··· RECORDS SHOWN
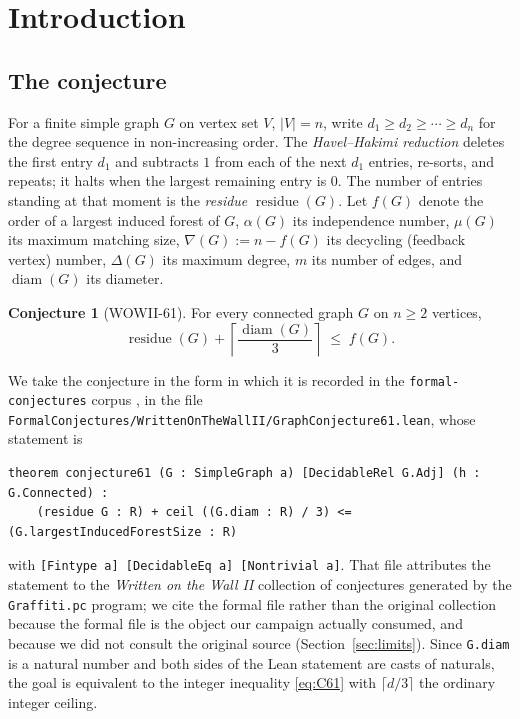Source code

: \documentclass[11pt]{article}
\theoremstyle{plain}
\theoremstyle{definition}
\newtheorem{conjecture}[theorem]{Conjecture}
\theoremstyle{remark}
\numberwithin{equation}{section}
\DeclareMathOperator{\res}{residue}
\DeclareMathOperator{\diam}{diam}
\begin{document}
\tableofcontents

\section{Introduction}\label{sec:intro}

\subsection{The conjecture}\label{sec:statement}

For a finite simple graph $G$ on vertex set $V$, $|V| = n$, write $d_1 \ge d_2 \ge \cdots
\ge d_n$ for the degree sequence in non-increasing order. The \emph{Havel--Hakimi
reduction} deletes the first entry $d_1$ and subtracts $1$ from each of the next $d_1$
entries, re-sorts, and repeats; it halts when the largest remaining entry is $0$. The
number of entries standing at that moment is the \emph{residue} $\res(G)$. Let $f(G)$
denote the order of a largest induced forest of $G$, $\alpha(G)$ its independence number,
$\mu(G)$ its maximum matching size, $\nabla(G) := n - f(G)$ its decycling (feedback vertex)
number, $\Delta(G)$ its maximum degree, $m$ its number of edges, and $\diam(G)$ its
diameter.

\begin{conjecture}[WOWII-61]\label{conj:main}
For every connected graph $G$ on $n \ge 2$ vertices,
\begin{equation}\label{eq:C61}
\res(G) + \left\lceil \frac{\diam(G)}{3} \right\rceil \;\le\; f(G).
\tag{C61}
\end{equation}
\end{conjecture}

We take the conjecture in the form in which it is recorded in the
\texttt{formal-conjectures} corpus \cite{formalconjectures}, in the file
\texttt{FormalConjectures/WrittenOnTheWallII/GraphConjecture61.lean}, whose statement is
\begin{verbatim}
theorem conjecture61 (G : SimpleGraph a) [DecidableRel G.Adj] (h : G.Connected) :
    (residue G : R) + ceil ((G.diam : R) / 3) <= (G.largestInducedForestSize : R)
\end{verbatim}
with \texttt{[Fintype a] [DecidableEq a] [Nontrivial a]}. That file attributes the
statement to the \emph{Written on the Wall II} collection of conjectures generated by the
\texttt{Graffiti.pc} program; we cite the formal file rather than the original collection
because the formal file is the object our campaign actually consumed, and because we did
not consult the original source (Section~\ref{sec:limits}). Since \texttt{G.diam} is a
natural number and both sides of the Lean statement are casts of naturals, the goal is
equivalent to the integer inequality \eqref{eq:C61} with $\lceil d/3 \rceil$ the ordinary
integer ceiling.
\end{document}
······
From the data above, copy each line that holds "rceil".

WORKED SOLUTION
\res(G) + \left\lceil \frac{\diam(G)}{3} \right\rceil \;\le\; f(G).
equivalent to the integer inequality \eqref{eq:C61} with $\lceil d/3 \rceil$ the ordinary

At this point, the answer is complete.